Penyebabnya jelas karena tidak adanya sanksi tegas dan menjerakan sehingga tak mampu mencegah kejadian serupa. Umat pun terancam bahaya yang dapat merusak akidahnya. Kecaman dari pihak yang konsisten mensyiarkan Islam justru tenggelam bersama diamnya penguasa. Ironi, negeri dengan jumlah muslim terbesar di dunia, tak bergeming melihat penistaan demi penistaan yang terjadi.
Di sisi lain, faham kebebasan berperilaku dan berpendapat yang diakui dalam sistem hidup hari ini, sekulerisme-demokrasi menjadikan hal serupa akan mudah terjadi. Akibatnya penistaan agama dapat tumbuh subur bak jamur di musim penghujan tak terbendung.
Kementerian agama tak banyak bertindak, terlebih pernah mengatakan lembaganya adalah untuk semua agama. Penyamaan pendapat semua agama sama dan tidak ada yang lebih unggul adalah bentuk kesesatan lainnya. Yang kemudian banyak melahirkan kebijakan tak ramah kepada Islam, seperti moderasi beragama, toleransi dan monsterisasi Islam itu sendiri.
Secara akidah, semestinya kaum muslim meyakini dengan kokoh bahwa hanya Islam yang layak mengatur kehidupan manusia, sebagaimana firman Allah yang artinya, “...Pada hari ini telah Aku sempurnakan agamamu untukmu, dan telah Aku cukupkan nikmat-Ku bagimu, dan telah Aku ridai Islam sebagai agamamu...” (TQS Al Madinah:3).
Rasulullah saw. Juga bersabda, “Islam itu agama yang tinggi dan tidak ada yang lebih tinggi daripada Islam.” (HR Baihaqi).
Bukankah bertentangan dengan syariat Islam itu sendiri ketika kita mendiamkan para penista agama bahkan dengan legitimasi hukum kebebasan berpendapat dan berperilaku?
Penista Agama Akan Mendapatkan Keadilan Dalam Islam
Islam memandang, setiap perbuatan manusia ditetapkan As-Syari ( pembuat hukum, Allah Swt.) wajib terikat dengan hukum syara. Oleh karenanya, ketika ada kekuasaan harusnya menjadikannya sebagai wasilah menerapkan hukum-hukum Allah secara Kaffah.

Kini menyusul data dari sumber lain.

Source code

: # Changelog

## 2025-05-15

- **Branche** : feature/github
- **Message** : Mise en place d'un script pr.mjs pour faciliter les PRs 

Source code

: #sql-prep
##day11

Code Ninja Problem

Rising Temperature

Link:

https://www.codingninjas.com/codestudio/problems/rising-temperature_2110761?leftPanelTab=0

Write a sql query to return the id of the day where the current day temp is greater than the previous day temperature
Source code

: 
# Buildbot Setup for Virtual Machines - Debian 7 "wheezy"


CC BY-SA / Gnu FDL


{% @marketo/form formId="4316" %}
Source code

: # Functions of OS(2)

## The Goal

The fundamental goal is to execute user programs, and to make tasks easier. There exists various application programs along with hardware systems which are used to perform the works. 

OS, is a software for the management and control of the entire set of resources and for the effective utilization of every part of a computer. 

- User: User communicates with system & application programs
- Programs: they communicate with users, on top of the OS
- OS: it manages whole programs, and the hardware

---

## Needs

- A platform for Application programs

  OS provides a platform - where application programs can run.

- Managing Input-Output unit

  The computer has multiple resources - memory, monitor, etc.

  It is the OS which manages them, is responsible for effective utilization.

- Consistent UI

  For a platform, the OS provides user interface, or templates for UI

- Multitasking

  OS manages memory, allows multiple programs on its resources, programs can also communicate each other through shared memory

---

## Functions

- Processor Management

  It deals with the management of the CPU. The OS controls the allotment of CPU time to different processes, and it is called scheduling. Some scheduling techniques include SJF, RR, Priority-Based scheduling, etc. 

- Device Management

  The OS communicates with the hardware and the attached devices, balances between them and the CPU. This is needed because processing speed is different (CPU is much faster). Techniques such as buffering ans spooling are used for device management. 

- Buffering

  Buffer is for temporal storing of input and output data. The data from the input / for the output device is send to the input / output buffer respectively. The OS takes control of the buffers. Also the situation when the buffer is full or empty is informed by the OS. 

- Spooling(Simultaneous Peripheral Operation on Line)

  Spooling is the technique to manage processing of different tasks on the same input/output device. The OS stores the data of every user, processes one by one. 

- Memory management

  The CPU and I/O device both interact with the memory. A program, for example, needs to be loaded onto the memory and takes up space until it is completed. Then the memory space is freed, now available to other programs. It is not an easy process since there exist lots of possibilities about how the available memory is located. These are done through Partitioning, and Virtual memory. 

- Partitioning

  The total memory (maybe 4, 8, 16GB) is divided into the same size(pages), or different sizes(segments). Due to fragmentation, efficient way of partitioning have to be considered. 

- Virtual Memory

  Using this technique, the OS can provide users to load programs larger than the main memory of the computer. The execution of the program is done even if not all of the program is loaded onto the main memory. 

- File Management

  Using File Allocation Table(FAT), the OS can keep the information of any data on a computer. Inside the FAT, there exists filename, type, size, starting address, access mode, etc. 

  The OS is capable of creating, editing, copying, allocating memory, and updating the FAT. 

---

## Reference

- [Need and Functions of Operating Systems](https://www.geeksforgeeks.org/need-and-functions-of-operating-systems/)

Dalam hal ini, pemegang kekuasaan adalah rakyat yang mewakilkannya pada institusi negara. Maka otomatis Islam menjadikan negara sebagai penjaga akidah umat dan menetapkan semua perbuatan terikat hukum syara. Tidak ada kebebasan dalam berbuat dan berbicara. Pelanggaran hukum syara adalah kemaksiatan, yang ada sanksi tegas dan menjerakan dari negara.
Imam Al-Ghazali berkata, “Kekuasaan dan agama adalah saudara kembar. Agama merupakan fondasi, sedangkan kekuasaan adalah penjaganya, apa saja yang tanpa fondasi akan hancur, dan apa saja yang tanpa penjagaan akan hilang. Tidak sempurna kekuasaan dan hukum kecuali dengan adanya pemimpin.”
Maka, jika para penista itu tidak menghentikan perbuatannya negara bisa menjatuhi hukuman mati kepadanya. Namun barat dalam hal ini telah mengungkung dunia muslim dengan Hak Asasi Manusia (HAM), padahal itulah racun sesungguhnya yang diupayakan barat melemahkan ghirah perjuangan kaum muslim untuk terus meninggikan kalimat Allah dan menjadikannya berkuasa di muka bumi ini untuk kali kedua.
Sistem pendidikan dalam Islam juga akan sangat berpengaruh dalam rangka membangun keimanAn yang kuat hingga terlahir generasi yang berkepribadian Islam yang kuat dan selalu memuliakan Islam sekaligus bermanfaat bagi umat. Landasan kurikulum pendidikan Islam adalah akidah Islam, bukan yang lain.
Pertanyaannya, sampai kapan kita menerapkan hukum Jahiliyah yang akan terus menerus memproduksi penista agama hingga muslim munafik? “Apakah hukum Jahiliyah yang mereka kehendaki, dan (hukum) siapakah yang lebih baik daripada (hukum) Allah bagi orang-orang yang yakin?” (TQS Al Madinah:50). Wallahualam bissawab.